VI.     MANAGEMENT OF TRUST AFTER DEATH OF BOTH SETTLORS

The discussion of the activities, duties and liabilities, set forth in Section IV, Management During Lifetime of Surviving Settlor, above, also applied to the management and distribution of assets after the death of both Settlors.  Often the terms of the trust will then require specific allocation of certain assets to specified beneficiaries or trusts, as, for example, all of the stock in a family business to those children involved in the business; or will charge a beneficiary’s share with loans previously made to him or with prior gifts, etc.  Obviously, the terms of the trust must be examined carefully to see that all of the Settlors’ directions are carried out.

If there are continuing trusts for children or grandchildren, these trusts may be separate trusts (i.e. separate tax entities each requiring its own tax returns) or separate shares (i.e. one trust with varying interests requiring only one tax return).  Normally, the trust document will specify that separate trusts are to be used as they are usually most advantageous from an income tax standpoint.

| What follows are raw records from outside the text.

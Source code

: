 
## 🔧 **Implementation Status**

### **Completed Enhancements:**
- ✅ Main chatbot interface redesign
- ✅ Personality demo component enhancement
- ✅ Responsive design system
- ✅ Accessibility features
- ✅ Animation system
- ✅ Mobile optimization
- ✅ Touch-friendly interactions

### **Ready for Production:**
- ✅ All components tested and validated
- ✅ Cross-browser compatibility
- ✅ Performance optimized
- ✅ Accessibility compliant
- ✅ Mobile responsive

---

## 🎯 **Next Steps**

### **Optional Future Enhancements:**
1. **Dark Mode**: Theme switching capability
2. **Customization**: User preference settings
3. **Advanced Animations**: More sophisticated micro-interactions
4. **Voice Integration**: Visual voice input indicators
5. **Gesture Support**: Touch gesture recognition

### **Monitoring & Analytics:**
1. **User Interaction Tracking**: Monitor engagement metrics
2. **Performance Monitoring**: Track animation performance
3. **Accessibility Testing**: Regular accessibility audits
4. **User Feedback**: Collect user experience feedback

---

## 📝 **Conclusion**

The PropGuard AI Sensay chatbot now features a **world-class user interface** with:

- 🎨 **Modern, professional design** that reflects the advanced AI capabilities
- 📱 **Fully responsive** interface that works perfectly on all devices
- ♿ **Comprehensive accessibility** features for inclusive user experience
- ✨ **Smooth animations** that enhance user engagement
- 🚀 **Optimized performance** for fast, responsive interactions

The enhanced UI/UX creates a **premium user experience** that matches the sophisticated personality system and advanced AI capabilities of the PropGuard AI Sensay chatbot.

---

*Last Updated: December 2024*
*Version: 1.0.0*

If at any time trust income has been accumulated (i.e. not distributed but rather added to principal), the federal and California income tax laws require special computations resulting in additional taxes or refunds when the accumulated income is distributed.  Those “throwback” rules are quite complex and accountants or attorneys should be consulted should there be questions regarding them.

The need to be familiar with and understand the terms of each trust cannot overemphasized.

VII.     SUMMARY AND CONCLUSION

The revocable living trust is a flexible and useful device for managing property and, in many instances, saving death and income taxes.  However, like a partnership or corporation, it must have adequate management and record keeping procedures.  Once these procedures are properly established their continued maintenance is relatively easy.  Most trust can be managed by individual Trustees, after they are successfully under way, with minimal assistance from accountants and attorneys, thus achieving numerous benefits for the Settlors, their children, and other beneficiaries, at minimal cost.  Nevertheless, being a Trustee is a substantial responsibility and a Trustee should not hesitate to seek professional investment, accounting or legal assistance whenever questions arise.  An ounce of prevention is worth a pound of cure.